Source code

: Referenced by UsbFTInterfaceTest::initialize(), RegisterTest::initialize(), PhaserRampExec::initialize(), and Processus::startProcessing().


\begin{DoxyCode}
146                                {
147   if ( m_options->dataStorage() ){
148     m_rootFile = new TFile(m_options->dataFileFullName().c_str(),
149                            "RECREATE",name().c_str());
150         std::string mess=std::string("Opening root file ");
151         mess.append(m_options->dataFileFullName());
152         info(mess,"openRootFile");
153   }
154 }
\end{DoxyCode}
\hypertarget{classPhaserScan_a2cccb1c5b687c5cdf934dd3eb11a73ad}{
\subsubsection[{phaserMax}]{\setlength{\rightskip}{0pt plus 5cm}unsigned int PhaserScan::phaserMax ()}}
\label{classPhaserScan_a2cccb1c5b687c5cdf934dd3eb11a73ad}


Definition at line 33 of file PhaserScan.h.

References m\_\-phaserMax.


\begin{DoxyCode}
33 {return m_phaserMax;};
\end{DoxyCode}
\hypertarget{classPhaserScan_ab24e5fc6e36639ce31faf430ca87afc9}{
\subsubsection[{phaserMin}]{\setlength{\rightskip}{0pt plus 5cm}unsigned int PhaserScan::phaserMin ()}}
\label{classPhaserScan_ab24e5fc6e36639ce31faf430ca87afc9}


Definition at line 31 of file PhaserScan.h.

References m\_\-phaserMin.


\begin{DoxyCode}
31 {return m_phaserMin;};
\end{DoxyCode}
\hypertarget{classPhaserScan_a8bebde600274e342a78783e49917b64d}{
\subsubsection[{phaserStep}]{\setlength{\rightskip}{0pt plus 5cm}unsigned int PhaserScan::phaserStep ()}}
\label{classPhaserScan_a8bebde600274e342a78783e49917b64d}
========================
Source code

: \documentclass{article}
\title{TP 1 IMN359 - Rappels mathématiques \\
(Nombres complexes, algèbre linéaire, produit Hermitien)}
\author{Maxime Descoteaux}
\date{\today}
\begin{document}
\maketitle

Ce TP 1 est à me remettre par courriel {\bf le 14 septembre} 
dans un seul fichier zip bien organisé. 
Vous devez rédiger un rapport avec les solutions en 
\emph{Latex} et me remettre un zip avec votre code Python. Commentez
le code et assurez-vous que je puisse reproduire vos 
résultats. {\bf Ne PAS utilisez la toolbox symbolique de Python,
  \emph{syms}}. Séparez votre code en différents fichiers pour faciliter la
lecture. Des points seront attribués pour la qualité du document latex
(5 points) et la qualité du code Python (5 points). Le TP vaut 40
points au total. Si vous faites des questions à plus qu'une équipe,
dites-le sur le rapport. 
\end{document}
========================
▶ [WHAT YOU WILL DO]:
Check each line in the data for the word "votre", then report only how many lines contain it.

▶ [RESULT FOR THIS TASK]:
2